The other thing that is nice about the sequel is Boyega. After making an instant impression in 2011’s Attack the Block and moving quickly on to charismatically portray Stormtrooper-turned-Resistance-leader-Finn in both Star Wars: The Force Awakens and Star Wars: The Last Jedi, not to mention also delivering a devastating performance in Kathryn Bigelow’s viscerally unsettling Detroit just last year, DeKnight makes the exact right decision to keep him front and center throughout his film no matter what might be happening in the story at any one given time. He’s a bona fide movie star, having so much fun amidst all of the cacophonous nonsense he almost makes purchasing a matinee ticket to give this sequel a look worthwhile. Boyega is terrific, and if this movie ends up being something a surprise hit make no mistake it will be in large part all thanks to him.
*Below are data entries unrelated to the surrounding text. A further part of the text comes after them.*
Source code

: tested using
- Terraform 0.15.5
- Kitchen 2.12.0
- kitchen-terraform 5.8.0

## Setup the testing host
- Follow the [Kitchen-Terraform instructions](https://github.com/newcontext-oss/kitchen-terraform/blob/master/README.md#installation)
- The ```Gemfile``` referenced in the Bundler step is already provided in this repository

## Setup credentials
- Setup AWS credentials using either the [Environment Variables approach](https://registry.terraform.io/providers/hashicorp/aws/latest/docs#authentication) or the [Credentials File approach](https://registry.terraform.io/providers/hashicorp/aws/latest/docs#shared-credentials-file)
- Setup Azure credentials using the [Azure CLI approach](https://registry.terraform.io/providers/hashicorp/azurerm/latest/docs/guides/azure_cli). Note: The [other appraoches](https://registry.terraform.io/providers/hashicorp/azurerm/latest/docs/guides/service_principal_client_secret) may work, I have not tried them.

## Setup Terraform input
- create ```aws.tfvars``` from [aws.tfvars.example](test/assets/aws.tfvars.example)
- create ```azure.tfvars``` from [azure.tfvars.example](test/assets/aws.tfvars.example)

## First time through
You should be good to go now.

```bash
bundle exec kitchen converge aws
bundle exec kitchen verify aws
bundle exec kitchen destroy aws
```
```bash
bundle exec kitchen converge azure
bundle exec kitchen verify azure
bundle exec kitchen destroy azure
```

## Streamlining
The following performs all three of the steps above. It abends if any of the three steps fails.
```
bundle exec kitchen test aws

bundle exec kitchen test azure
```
I can’t say those are the only positives I can come up with to say about Pacific Rim: Uprising, the most notable one spotlighting the ebullient impression young newcomer Cailee Spaeny manages to make even though her character is hardly all that memorable. But this sequel just doesn’t do anything worth talking about in any sort of detail, and there are a number of instances where I started to wonder if all involved were just making things up as they went along. Even with the fate of the world dangling precipitously from the metal fingers of Gipsy Danger’s sword-wielding hands, I just didn’t care about almost anything that was happening. Kaijus and Jaegers might be back fighting but that didn’t mean I felt anything sitting in the theatre watching them wrestle for supremacy, the end result a hopelessly dull battle royale that left me sadly dissatisfied.